Is Shin Pain Limiting Your Ability To Train, Run or Play Sport?
With the Gold Coast marathon approaching we are seeing an influx of shin pain at the clinic. Shin pain is a very common complaint in individuals who engage in activities that involve running and jumping, particularly (but not always) if their training amount has increased dramatically in a short period of time.
However, what many don’t realise is that there can be multiple causes for this location of pain. Shin pain may be caused by bony stress, vascular insufficiency (poor blood supply), inflammation, increased compartment pressure in the lower leg, local nerve entrapment, or even from another part of the body such as the lower back (amongst others).
Medial tibial periostitis, more commonly known as “shin splints”, is one of the most common diagnoses for the shin. It is a form of stress on the bone in which muscle traction on the shin causes inflammation at the surface of the bone/periosteum.
- Wide spread pain on the medial border of the shin – typically the lower shin but not always.
- Pain pattern that may be felt at the beginning of exercise, but the decreases during exercise and aches again afterwards.
Why is this happening to me?
There are many potential reasons why you may be vulnerable to shin pain:
- Biomechanical issues and the way forces are transferred through the body with running or other activity.
- Shoe choice – may influence running mechanics and how forces are transferred through your body
- Muscular imbalances. For example muscle tightness, weakness or even over-activity of particular muscle groups.
- Decreased bone density.
- Acute change in training habits – for example, rapidly changes from a low load (amount) of exercise to a significantly higher load. This may be as a result of increasing training duration, frequency and/or intensity.
How Should I Manage My Shin’s?
- Check in with your physiotherapist to identify the underlying cause of your pain and the steps that you can take to prevent the injury from progressing along the continuum.
- Complete an initial period of relative rest by modifying training loads alongside acute manage of RICE (i.e. rest, ice, elevation and compression).
- Engage in cross-training with low-impact exercises may be beneficial eg. swimming and cycling.
- Appropriate soft tissue management, muscle strengthening and taping techniques (performed by an experienced health practitioner) can also be helpful during your recovery from shin pain.
Do I need a Scan?
- The best management is to have this injury first seen by a respected health professional.
- If your physiotherapist believes a scan may be of benefit, then this can be organized from this point, or you may be sent back to your GP for further investigation (if needed).
Incorrectly managed symptoms may progress to more serious injuries, for example stress fractures. With this, management becomes different and rehabilitation times generally increase in length. Should your pain become localised, not warm up with activity and continue post-training into the following morning you should most definitely seek advice from your local physiotherapist or GP as soon as possible.

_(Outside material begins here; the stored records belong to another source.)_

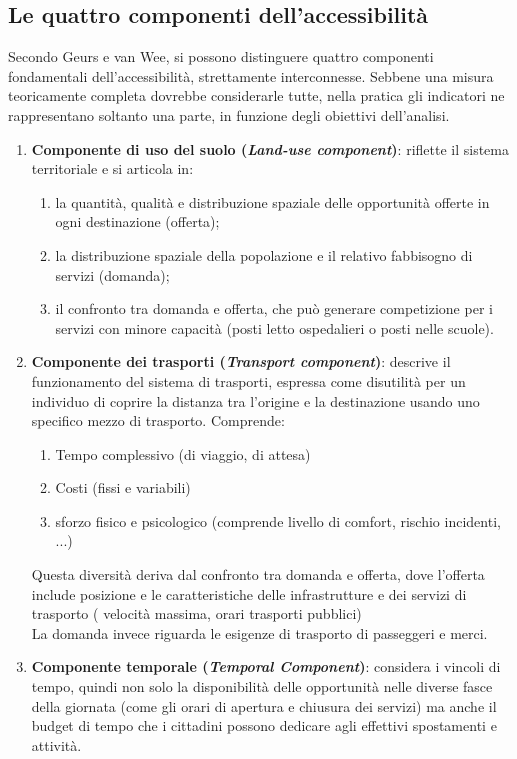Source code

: \subsection{Le quattro componenti dell'accessibilità}
Secondo Geurs e van Wee, si possono distinguere quattro componenti fondamentali dell'accessibilità, strettamente interconnesse.
Sebbene una misura teoricamente completa dovrebbe considerarle tutte, nella pratica gli indicatori ne rappresentano soltanto una parte, in funzione degli obiettivi dell'analisi.
\begin{enumerate}
    \item \textbf{Componente di uso del suolo (\textit{Land-use component})}: riflette il sistema territoriale e si articola in:
    \begin{enumerate}
        \item la quantità, qualità e distribuzione spaziale delle opportunità offerte in ogni destinazione (offerta);
        \item la distribuzione spaziale della popolazione e il relativo fabbisogno di servizi (domanda);
        \item il confronto tra domanda e offerta, che può generare competizione per i servizi con minore capacità (posti letto ospedalieri o posti nelle scuole).
    \end{enumerate}
    \item \textbf{Componente dei trasporti (\textit{Transport component})}: descrive il funzionamento del sistema di trasporti, espressa come disutilità per un individuo di coprire la distanza tra l'origine e la destinazione usando uno specifico mezzo di trasporto. Comprende:
     \begin{enumerate}
        \item Tempo complessivo (di viaggio, di attesa)
        \item Costi (fissi e variabili)
        \item sforzo fisico e psicologico (comprende livello di comfort, rischio incidenti, ...)
    \end{enumerate}
        Questa diversità deriva dal confronto tra domanda e offerta, dove l'offerta include posizione e le caratteristiche delle infrastrutture e dei servizi di trasporto ( velocità massima, orari trasporti pubblici)\\
        La domanda invece riguarda le esigenze di trasporto di passeggeri e merci. 
    \item \textbf{Componente temporale (\textit{Temporal Component})}: considera i vincoli di tempo, quindi non solo la disponibilità delle opportunità nelle diverse fasce della giornata (come gli orari di apertura e chiusura dei servizi) ma anche il budget di tempo che i cittadini possono dedicare agli effettivi spostamenti e attività.
    

\end{enumerate}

- Bennett JE, Reinking MF, Pluemer B, et al. Factors contributing to the development of medial tibial stress syndrome in high school runners. J Orthop Sports Phys er 2001; 31(9): 504–10.
- Brukner, P. and Khan, K. (2014). Brukner & Khan’s Clinical sports medicine. Sydney, NSW: McGraw-Hill Education.
- Magnusson HK, Westlin NE, Nykvist F, et al. Abnormally decreased regional bone density in athletes with medial tibial stress syndrome. Am J Sports Med 2001; 29(6): 712–15.
- Pell RF, Khanuja HS, Cooley R. Leg pain in running. J Am Acad Orthop Surg 2004; 12(6): 396–404.